Your task is to copy every line of the entries that contains "queues".

· · · ·

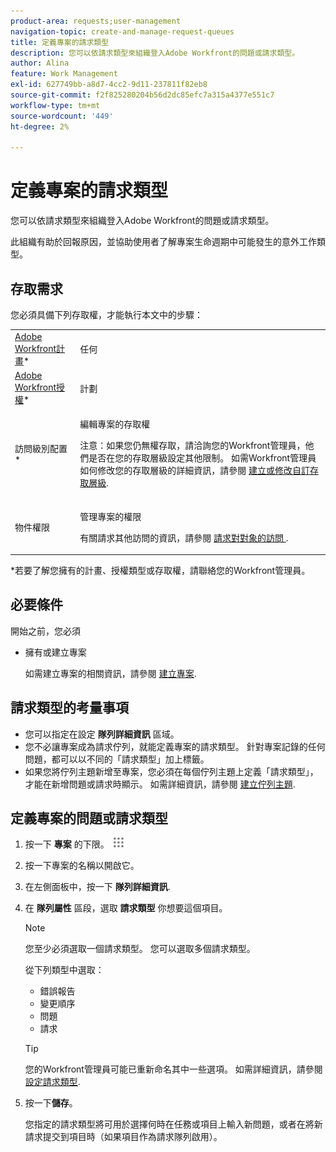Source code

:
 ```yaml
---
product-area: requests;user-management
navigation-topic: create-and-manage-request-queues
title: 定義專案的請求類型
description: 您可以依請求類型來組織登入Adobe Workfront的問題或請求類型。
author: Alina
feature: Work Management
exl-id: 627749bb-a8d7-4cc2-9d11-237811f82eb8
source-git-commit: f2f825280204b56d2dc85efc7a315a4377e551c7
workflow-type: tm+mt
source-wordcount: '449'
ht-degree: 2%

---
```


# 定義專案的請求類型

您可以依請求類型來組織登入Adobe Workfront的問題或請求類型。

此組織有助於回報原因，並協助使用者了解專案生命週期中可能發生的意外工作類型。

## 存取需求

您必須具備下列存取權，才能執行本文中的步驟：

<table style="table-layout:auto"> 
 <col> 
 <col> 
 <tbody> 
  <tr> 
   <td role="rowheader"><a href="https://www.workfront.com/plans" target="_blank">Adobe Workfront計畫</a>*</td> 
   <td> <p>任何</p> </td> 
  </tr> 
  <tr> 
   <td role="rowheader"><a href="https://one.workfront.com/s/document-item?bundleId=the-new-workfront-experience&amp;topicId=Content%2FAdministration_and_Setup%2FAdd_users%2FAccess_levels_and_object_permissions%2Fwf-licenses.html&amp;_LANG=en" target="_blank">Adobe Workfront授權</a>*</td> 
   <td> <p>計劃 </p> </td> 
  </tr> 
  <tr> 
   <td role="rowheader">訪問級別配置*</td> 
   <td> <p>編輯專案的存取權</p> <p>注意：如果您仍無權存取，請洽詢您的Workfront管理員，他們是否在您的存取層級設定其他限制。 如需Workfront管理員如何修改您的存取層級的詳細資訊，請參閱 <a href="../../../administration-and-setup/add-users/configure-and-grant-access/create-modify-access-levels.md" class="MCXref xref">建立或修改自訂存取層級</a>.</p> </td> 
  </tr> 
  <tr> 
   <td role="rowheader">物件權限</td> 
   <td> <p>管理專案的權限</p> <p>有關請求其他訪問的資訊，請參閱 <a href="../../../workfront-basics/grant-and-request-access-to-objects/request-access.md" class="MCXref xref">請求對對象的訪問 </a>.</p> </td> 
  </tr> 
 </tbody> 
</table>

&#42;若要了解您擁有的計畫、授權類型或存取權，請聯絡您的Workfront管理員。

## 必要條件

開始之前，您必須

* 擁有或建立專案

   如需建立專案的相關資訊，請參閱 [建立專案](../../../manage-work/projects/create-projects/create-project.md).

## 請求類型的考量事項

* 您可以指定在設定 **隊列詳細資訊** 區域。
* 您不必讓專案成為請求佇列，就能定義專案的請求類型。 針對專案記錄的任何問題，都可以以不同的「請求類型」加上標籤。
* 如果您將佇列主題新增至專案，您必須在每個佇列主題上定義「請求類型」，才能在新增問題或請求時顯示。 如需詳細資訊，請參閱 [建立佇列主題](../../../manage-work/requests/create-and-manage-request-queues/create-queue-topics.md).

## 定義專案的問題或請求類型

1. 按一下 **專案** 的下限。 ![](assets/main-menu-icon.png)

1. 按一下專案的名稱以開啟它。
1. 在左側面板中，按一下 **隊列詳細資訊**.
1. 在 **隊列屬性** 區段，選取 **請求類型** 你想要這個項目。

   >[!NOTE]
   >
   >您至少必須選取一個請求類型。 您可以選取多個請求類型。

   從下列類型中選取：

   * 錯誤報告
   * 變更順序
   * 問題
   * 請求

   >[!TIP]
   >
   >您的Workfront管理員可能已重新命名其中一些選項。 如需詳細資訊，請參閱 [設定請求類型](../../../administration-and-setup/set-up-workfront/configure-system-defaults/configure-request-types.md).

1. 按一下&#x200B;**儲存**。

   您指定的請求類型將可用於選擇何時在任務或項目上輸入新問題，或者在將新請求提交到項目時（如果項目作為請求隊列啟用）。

· · · ·

> Output of the exercise:
navigation-topic: create-and-manage-request-queues
* 如果您將佇列主題新增至專案，您必須在每個佇列主題上定義「請求類型」，才能在新增問題或請求時顯示。 如需詳細資訊，請參閱 [建立佇列主題](../../../manage-work/requests/create-and-manage-request-queues/create-queue-topics.md).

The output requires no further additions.